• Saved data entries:
----
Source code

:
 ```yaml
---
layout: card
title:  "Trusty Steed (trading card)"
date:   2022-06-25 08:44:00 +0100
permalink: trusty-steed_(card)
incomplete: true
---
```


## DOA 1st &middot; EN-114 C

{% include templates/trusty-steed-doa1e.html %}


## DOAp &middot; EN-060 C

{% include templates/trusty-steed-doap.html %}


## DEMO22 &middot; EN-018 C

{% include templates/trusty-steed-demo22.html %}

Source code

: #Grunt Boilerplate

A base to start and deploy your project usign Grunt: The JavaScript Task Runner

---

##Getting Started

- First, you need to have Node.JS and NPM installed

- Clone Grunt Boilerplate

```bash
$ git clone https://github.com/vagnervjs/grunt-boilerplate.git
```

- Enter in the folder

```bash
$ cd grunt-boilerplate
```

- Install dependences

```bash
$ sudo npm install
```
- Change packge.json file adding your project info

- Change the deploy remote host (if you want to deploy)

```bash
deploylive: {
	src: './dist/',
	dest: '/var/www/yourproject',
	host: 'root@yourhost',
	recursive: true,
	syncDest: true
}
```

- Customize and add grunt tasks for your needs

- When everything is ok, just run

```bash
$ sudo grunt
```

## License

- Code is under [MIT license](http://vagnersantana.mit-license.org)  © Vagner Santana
----
• EXERCISE GOAL: A verbatim copy of every entry is required.

• ANSWER TO THE PROBLEM:
Source code

:
 ```yaml
---
layout: card
title:  "Trusty Steed (trading card)"
date:   2022-06-25 08:44:00 +0100
permalink: trusty-steed_(card)
incomplete: true
---
```


## DOA 1st &middot; EN-114 C

{% include templates/trusty-steed-doa1e.html %}


## DOAp &middot; EN-060 C

{% include templates/trusty-steed-doap.html %}


## DEMO22 &middot; EN-018 C

{% include templates/trusty-steed-demo22.html %}

Source code

: #Grunt Boilerplate

A base to start and deploy your project usign Grunt: The JavaScript Task Runner

---

##Getting Started

- First, you need to have Node.JS and NPM installed

- Clone Grunt Boilerplate

```bash
$ git clone https://github.com/vagnervjs/grunt-boilerplate.git
```

- Enter in the folder

```bash
$ cd grunt-boilerplate
```

- Install dependences

```bash
$ sudo npm install
```
- Change packge.json file adding your project info

- Change the deploy remote host (if you want to deploy)

```bash
deploylive: {
	src: './dist/',
	dest: '/var/www/yourproject',
	host: 'root@yourhost',
	recursive: true,
	syncDest: true
}
```

- Customize and add grunt tasks for your needs

- When everything is ok, just run

```bash
$ sudo grunt
```

## License

- Code is under [MIT license](http://vagnersantana.mit-license.org)  © Vagner Santana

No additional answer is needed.